Sharda Mata Temple Chotta Trilokpur, also known as Maa Sarasvati Devi Temple Chotta Trilokpur, is the Temple Complex of Sharda Mata in the village of Chhota Trilokpur, 11 km from Raipur Rani on the border of Haryana and Himachal Pradesh. It is a temple to Maa Saraswati, the Hindu goddess of knowledge and learning. This village formed part of the old Nahan state.

As part of INR1200 crore plan announced in January 2019, Government of Haryana is developing this temple, along with Kalesar Mahadev temple, Kapal Mochan Tirth, Panchmukhi Hanuman temple of Basatiyawala and Lohgarh fort capital of Banda Singh Bahadur.

== Education ==
Raipur Rani is growing up as an education hub.
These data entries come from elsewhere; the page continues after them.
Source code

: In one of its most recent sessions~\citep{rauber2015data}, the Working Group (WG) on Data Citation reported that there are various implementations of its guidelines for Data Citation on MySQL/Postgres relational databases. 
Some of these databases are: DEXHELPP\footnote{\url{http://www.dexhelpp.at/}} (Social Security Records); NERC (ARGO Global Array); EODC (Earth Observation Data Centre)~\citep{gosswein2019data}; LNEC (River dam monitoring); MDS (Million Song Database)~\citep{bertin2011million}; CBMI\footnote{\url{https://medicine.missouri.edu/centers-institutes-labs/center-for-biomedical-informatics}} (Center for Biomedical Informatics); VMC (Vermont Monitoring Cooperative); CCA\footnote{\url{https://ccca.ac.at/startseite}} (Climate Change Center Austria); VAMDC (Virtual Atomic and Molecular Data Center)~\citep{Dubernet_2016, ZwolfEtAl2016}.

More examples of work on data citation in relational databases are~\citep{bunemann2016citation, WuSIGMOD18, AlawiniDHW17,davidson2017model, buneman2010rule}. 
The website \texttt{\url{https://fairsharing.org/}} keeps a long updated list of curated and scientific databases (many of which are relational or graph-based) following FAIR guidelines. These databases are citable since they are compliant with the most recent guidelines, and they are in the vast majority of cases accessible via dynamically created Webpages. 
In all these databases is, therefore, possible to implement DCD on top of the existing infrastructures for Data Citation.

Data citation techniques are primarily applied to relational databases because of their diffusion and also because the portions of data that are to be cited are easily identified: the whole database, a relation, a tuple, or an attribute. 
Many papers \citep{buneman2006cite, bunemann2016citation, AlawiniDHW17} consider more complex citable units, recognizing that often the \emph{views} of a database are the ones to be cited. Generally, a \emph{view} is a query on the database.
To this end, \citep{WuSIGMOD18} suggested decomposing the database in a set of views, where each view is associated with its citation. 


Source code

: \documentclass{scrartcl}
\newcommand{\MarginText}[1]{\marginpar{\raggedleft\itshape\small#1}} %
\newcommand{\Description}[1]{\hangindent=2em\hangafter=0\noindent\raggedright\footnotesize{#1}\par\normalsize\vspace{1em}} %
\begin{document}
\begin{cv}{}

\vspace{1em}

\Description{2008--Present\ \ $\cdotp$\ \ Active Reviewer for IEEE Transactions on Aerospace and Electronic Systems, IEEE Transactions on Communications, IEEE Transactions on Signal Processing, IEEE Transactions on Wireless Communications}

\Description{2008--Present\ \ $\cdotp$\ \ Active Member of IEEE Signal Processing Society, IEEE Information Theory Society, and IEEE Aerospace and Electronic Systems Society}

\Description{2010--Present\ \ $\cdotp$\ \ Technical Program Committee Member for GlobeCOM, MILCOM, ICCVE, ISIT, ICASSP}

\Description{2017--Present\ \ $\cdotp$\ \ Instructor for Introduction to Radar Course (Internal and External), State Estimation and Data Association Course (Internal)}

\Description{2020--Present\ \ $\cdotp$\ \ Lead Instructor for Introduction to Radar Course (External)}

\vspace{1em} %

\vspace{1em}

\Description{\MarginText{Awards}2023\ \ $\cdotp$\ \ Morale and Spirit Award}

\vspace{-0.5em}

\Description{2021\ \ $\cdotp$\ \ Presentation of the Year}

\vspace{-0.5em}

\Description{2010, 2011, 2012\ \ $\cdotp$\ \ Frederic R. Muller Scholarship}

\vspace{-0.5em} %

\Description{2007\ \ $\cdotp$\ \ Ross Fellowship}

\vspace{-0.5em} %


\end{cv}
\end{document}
One Government College (co-educational) started in session 2018–19, located near bus stand. There are so many high & senior secondary schools in Raipur Rani, providing both English and Hindi education. Among these are the Government Senior Secondary School (co-educational). There are One Govt industrial training institute & 2 Private Industrial Training Institutes in town. G&G I.T.I. Is NCVT affiliated and Serving since 2006.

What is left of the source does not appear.